* Work instruction
Without omitting anything, copy the data exactly.

* Extracted material
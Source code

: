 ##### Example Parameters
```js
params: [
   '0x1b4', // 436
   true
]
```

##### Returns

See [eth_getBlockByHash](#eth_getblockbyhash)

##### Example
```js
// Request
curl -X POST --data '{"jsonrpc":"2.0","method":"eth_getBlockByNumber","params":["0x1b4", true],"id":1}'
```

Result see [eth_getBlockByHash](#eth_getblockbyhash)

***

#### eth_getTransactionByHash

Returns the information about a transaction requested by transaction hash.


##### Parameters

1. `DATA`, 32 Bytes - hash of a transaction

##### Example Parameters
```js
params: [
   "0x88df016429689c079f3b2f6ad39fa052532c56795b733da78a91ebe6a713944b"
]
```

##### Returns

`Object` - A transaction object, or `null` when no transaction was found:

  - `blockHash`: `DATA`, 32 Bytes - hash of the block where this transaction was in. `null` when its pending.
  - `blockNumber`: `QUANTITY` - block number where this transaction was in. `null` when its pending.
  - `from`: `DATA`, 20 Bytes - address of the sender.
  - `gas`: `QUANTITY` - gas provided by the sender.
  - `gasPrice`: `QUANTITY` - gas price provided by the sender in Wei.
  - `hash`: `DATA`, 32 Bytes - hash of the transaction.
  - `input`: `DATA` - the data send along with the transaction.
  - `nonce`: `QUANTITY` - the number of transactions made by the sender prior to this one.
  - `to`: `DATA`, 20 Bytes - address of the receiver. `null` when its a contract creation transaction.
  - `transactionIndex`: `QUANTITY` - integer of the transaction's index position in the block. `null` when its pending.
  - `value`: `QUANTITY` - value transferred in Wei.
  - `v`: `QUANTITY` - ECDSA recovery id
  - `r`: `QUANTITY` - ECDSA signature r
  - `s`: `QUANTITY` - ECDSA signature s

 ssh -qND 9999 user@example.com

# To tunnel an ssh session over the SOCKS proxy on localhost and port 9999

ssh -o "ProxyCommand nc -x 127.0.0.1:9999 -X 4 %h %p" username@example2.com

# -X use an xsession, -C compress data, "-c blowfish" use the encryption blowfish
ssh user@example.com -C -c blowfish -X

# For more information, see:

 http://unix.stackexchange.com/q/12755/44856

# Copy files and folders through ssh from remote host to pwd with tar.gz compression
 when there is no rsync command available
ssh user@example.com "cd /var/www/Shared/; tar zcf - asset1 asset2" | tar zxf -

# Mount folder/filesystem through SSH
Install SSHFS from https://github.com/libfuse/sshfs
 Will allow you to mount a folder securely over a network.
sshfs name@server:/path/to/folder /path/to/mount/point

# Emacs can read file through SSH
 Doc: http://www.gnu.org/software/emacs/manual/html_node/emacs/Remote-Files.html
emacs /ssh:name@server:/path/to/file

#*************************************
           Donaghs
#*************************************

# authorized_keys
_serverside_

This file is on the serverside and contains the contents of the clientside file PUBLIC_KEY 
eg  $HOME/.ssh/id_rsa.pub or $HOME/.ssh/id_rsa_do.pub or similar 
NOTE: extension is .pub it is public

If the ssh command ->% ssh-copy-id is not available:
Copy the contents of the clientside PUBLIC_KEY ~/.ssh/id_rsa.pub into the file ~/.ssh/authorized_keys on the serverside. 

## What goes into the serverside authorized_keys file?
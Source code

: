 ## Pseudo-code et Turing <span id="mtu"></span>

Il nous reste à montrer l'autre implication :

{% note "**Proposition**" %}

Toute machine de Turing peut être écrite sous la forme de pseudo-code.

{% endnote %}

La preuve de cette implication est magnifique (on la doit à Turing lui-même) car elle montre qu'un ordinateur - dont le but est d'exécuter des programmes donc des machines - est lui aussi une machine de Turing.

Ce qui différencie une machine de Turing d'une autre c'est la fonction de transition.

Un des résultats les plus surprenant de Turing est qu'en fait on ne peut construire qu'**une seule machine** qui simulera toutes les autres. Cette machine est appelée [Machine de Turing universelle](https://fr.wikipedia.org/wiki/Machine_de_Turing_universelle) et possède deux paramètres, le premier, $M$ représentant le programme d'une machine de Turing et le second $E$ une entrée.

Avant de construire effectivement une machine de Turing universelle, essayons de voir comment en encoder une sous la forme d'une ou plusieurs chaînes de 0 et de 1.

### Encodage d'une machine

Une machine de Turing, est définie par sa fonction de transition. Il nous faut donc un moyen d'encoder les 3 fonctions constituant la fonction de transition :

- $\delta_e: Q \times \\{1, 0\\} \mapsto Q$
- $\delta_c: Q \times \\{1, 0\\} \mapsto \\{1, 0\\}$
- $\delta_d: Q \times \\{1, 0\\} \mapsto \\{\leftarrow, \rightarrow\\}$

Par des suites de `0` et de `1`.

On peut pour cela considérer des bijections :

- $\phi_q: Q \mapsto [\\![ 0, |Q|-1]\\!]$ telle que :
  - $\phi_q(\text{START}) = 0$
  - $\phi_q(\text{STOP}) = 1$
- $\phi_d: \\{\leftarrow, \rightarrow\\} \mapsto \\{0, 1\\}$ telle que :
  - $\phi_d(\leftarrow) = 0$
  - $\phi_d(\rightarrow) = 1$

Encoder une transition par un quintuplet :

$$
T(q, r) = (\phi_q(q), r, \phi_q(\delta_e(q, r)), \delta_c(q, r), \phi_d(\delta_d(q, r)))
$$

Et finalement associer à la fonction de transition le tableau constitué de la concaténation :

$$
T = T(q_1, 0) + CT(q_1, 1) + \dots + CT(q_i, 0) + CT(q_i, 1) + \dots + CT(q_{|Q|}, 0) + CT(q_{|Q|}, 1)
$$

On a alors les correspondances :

* Exercise response
Source code

: ##### Example Parameters
```js
params: [
   '0x1b4', // 436
   true
]
```

##### Returns

See [eth_getBlockByHash](#eth_getblockbyhash)

##### Example
```js
// Request
curl -X POST --data '{"jsonrpc":"2.0","method":"eth_getBlockByNumber","params":["0x1b4", true],"id":1}'
```

Result see [eth_getBlockByHash](#eth_getblockbyhash)

***

#### eth_getTransactionByHash

Returns the information about a transaction requested by transaction hash.


##### Parameters

1. `DATA`, 32 Bytes - hash of a transaction

##### Example Parameters
```js
params: [
   "0x88df016429689c079f3b2f6ad39fa052532c56795b733da78a91ebe6a713944b"
]
```

##### Returns

`Object` - A transaction object, or `null` when no transaction was found:

  - `blockHash`: `DATA`, 32 Bytes - hash of the block where this transaction was in. `null` when its pending.
  - `blockNumber`: `QUANTITY` - block number where this transaction was in. `null` when its pending.
  - `from`: `DATA`, 20 Bytes - address of the sender.
  - `gas`: `QUANTITY` - gas provided by the sender.
  - `gasPrice`: `QUANTITY` - gas price provided by the sender in Wei.
  - `hash`: `DATA`, 32 Bytes - hash of the transaction.
  - `input`: `DATA` - the data send along with the transaction.
  - `nonce`: `QUANTITY` - the number of transactions made by the sender prior to this one.
  - `to`: `DATA`, 20 Bytes - address of the receiver. `null` when its a contract creation transaction.
  - `transactionIndex`: `QUANTITY` - integer of the transaction's index position in the block. `null` when its pending.
  - `value`: `QUANTITY` - value transferred in Wei.
  - `v`: `QUANTITY` - ECDSA recovery id
  - `r`: `QUANTITY` - ECDSA signature r
  - `s`: `QUANTITY` - ECDSA signature s

 ssh -qND 9999 user@example.com

# To tunnel an ssh session over the SOCKS proxy on localhost and port 9999

ssh -o "ProxyCommand nc -x 127.0.0.1:9999 -X 4 %h %p" username@example2.com

# -X use an xsession, -C compress data, "-c blowfish" use the encryption blowfish
ssh user@example.com -C -c blowfish -X

# For more information, see:

 http://unix.stackexchange.com/q/12755/44856

# Copy files and folders through ssh from remote host to pwd with tar.gz compression
 when there is no rsync command available
ssh user@example.com "cd /var/www/Shared/; tar zcf - asset1 asset2" | tar zxf -

# Mount folder/filesystem through SSH
Install SSHFS from https://github.com/libfuse/sshfs
 Will allow you to mount a folder securely over a network.
sshfs name@server:/path/to/folder /path/to/mount/point

# Emacs can read file through SSH
 Doc: http://www.gnu.org/software/emacs/manual/html_node/emacs/Remote-Files.html
emacs /ssh:name@server:/path/to/file

#*************************************
           Donaghs
#*************************************

# authorized_keys
_serverside_

This file is on the serverside and contains the contents of the clientside file PUBLIC_KEY 
eg  $HOME/.ssh/id_rsa.pub or $HOME/.ssh/id_rsa_do.pub or similar 
NOTE: extension is .pub it is public

If the ssh command ->% ssh-copy-id is not available:
Copy the contents of the clientside PUBLIC_KEY ~/.ssh/id_rsa.pub into the file ~/.ssh/authorized_keys on the serverside. 

## What goes into the serverside authorized_keys file?
Source code

: ## Pseudo-code et Turing <span id="mtu"></span>

Il nous reste à montrer l'autre implication :

{% note "**Proposition**" %}

Toute machine de Turing peut être écrite sous la forme de pseudo-code.

{% endnote %}

La preuve de cette implication est magnifique (on la doit à Turing lui-même) car elle montre qu'un ordinateur - dont le but est d'exécuter des programmes donc des machines - est lui aussi une machine de Turing.

Ce qui différencie une machine de Turing d'une autre c'est la fonction de transition.

Un des résultats les plus surprenant de Turing est qu'en fait on ne peut construire qu'**une seule machine** qui simulera toutes les autres. Cette machine est appelée [Machine de Turing universelle](https://fr.wikipedia.org/wiki/Machine_de_Turing_universelle) et possède deux paramètres, le premier, $M$ représentant le programme d'une machine de Turing et le second $E$ une entrée.

Avant de construire effectivement une machine de Turing universelle, essayons de voir comment en encoder une sous la forme d'une ou plusieurs chaînes de 0 et de 1.

### Encodage d'une machine

Une machine de Turing, est définie par sa fonction de transition. Il nous faut donc un moyen d'encoder les 3 fonctions constituant la fonction de transition :

- $\delta_e: Q \times \\{1, 0\\} \mapsto Q$
- $\delta_c: Q \times \\{1, 0\\} \mapsto \\{1, 0\\}$
- $\delta_d: Q \times \\{1, 0\\} \mapsto \\{\leftarrow, \rightarrow\\}$

Par des suites de `0` et de `1`.

On peut pour cela considérer des bijections :

- $\phi_q: Q \mapsto [\\![ 0, |Q|-1]\\!]$ telle que :
  - $\phi_q(\text{START}) = 0$
  - $\phi_q(\text{STOP}) = 1$
- $\phi_d: \\{\leftarrow, \rightarrow\\} \mapsto \\{0, 1\\}$ telle que :
  - $\phi_d(\leftarrow) = 0$
  - $\phi_d(\rightarrow) = 1$

Encoder une transition par un quintuplet :

$$
T(q, r) = (\phi_q(q), r, \phi_q(\delta_e(q, r)), \delta_c(q, r), \phi_d(\delta_d(q, r)))
$$

Et finalement associer à la fonction de transition le tableau constitué de la concaténation :

$$
T = T(q_1, 0) + CT(q_1, 1) + \dots + CT(q_i, 0) + CT(q_i, 1) + \dots + CT(q_{|Q|}, 0) + CT(q_{|Q|}, 1)
$$

On a alors les correspondances :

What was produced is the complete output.